━━━ Material to process

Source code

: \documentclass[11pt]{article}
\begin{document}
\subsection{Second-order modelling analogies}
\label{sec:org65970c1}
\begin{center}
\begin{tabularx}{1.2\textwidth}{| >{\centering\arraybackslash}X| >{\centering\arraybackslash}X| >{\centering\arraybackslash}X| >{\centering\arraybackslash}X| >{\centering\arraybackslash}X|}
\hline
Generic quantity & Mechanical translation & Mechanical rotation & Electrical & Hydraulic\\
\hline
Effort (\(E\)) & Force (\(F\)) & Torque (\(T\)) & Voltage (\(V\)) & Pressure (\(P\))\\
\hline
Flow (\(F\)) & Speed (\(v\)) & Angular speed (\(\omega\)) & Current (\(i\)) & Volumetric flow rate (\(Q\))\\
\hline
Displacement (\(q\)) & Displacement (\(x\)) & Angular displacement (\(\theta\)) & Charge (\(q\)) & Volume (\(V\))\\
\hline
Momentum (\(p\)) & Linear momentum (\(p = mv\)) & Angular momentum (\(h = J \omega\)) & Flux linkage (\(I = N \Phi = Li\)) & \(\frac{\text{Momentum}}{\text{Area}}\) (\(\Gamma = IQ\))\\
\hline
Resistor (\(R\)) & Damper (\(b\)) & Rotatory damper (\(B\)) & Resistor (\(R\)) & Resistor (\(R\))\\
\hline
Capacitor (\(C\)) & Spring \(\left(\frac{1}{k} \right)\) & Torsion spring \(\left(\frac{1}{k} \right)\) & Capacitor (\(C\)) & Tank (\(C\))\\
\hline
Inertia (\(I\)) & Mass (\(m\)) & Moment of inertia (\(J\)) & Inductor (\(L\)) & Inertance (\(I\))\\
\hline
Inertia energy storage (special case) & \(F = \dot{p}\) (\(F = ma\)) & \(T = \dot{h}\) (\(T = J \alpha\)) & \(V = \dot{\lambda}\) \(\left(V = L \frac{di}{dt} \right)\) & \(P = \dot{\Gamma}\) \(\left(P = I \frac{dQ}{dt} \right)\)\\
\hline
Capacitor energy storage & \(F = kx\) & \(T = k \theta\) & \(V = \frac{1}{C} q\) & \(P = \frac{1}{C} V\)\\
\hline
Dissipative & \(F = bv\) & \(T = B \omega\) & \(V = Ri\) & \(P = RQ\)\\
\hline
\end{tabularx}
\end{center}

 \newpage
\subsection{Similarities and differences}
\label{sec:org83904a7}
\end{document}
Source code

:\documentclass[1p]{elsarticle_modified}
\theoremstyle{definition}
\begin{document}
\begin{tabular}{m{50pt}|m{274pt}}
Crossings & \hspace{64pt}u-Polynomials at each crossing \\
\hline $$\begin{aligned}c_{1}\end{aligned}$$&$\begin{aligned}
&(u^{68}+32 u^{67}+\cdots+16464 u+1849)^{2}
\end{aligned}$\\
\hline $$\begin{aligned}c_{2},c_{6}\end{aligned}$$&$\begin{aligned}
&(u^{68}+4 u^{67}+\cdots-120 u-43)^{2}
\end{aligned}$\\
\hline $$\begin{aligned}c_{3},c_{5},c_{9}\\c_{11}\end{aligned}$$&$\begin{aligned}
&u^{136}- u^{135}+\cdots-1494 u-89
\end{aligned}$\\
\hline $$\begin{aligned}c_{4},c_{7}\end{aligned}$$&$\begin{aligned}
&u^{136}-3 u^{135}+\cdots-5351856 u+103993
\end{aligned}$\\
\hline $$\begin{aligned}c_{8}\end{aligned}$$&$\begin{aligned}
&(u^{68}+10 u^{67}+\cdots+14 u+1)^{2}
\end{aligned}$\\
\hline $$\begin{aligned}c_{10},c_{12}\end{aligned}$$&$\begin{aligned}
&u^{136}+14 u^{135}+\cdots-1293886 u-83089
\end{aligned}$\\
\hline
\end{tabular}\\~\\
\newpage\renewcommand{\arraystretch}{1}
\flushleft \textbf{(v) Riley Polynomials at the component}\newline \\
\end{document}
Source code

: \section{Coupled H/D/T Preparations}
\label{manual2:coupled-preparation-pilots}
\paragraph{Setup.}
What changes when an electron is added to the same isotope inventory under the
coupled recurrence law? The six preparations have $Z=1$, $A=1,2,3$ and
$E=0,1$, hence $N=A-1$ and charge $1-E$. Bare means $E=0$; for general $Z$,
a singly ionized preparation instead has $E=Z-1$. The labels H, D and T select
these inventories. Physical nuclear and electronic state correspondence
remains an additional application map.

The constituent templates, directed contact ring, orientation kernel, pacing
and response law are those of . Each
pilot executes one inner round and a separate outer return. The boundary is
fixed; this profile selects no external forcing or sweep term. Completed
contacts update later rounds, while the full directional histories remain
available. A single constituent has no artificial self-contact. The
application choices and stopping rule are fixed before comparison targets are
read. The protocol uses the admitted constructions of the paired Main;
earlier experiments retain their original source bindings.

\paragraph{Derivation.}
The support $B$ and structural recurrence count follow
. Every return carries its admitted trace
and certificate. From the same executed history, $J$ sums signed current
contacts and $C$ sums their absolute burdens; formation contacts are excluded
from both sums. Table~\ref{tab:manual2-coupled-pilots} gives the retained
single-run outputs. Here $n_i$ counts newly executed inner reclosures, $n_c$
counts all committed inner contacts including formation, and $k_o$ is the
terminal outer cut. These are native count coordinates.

━━━━━━
━━━ Material to process

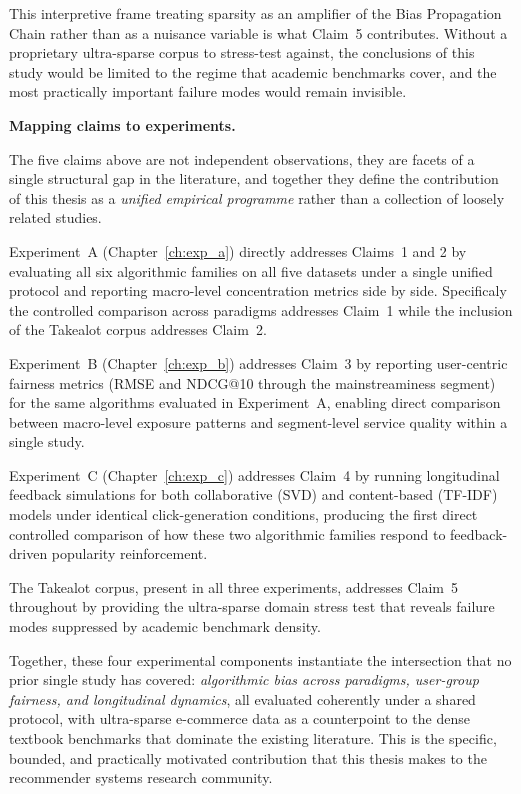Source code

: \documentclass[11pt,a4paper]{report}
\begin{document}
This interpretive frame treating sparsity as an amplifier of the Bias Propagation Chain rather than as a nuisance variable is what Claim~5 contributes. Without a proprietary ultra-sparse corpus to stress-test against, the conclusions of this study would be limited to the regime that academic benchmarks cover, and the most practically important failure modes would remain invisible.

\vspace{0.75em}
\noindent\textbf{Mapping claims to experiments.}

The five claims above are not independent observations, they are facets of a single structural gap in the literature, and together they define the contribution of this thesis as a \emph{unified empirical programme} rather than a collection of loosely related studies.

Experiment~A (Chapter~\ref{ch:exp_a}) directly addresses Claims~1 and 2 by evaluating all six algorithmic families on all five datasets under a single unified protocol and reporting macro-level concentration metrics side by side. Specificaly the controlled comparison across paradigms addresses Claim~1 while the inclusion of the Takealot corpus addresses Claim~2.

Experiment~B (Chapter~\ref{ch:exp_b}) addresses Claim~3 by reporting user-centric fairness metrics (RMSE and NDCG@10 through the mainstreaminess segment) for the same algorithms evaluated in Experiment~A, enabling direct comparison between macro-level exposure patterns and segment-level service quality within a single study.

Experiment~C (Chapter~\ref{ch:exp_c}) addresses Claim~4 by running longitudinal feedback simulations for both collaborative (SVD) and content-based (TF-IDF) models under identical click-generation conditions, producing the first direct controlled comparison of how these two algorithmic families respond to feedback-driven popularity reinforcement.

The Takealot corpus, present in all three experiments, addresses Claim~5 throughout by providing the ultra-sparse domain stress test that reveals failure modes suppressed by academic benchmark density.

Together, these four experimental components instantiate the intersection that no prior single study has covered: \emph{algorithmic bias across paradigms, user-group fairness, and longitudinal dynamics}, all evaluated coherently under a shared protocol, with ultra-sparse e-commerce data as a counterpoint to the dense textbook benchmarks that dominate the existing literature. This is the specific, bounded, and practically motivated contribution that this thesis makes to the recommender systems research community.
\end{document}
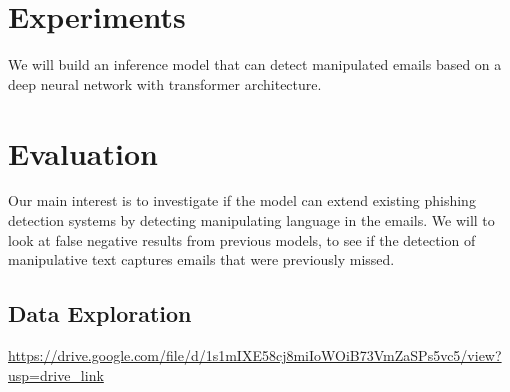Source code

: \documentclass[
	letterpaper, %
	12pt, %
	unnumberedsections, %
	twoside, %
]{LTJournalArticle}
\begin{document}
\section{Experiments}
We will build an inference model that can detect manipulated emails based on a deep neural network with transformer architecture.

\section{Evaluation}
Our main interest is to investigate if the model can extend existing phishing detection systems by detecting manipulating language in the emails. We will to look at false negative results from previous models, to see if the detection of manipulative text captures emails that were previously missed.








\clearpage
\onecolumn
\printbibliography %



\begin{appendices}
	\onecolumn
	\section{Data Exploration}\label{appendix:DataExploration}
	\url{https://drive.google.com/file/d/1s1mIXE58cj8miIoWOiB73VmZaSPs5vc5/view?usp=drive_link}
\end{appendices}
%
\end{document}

━━━━━━

### Work to be completed
The answer must consist of every line from the entries that holds the string "outer".

### Solution for this exercise
pilot executes one inner round and a separate outer return. The boundary is
terminal outer cut. These are native count coordinates.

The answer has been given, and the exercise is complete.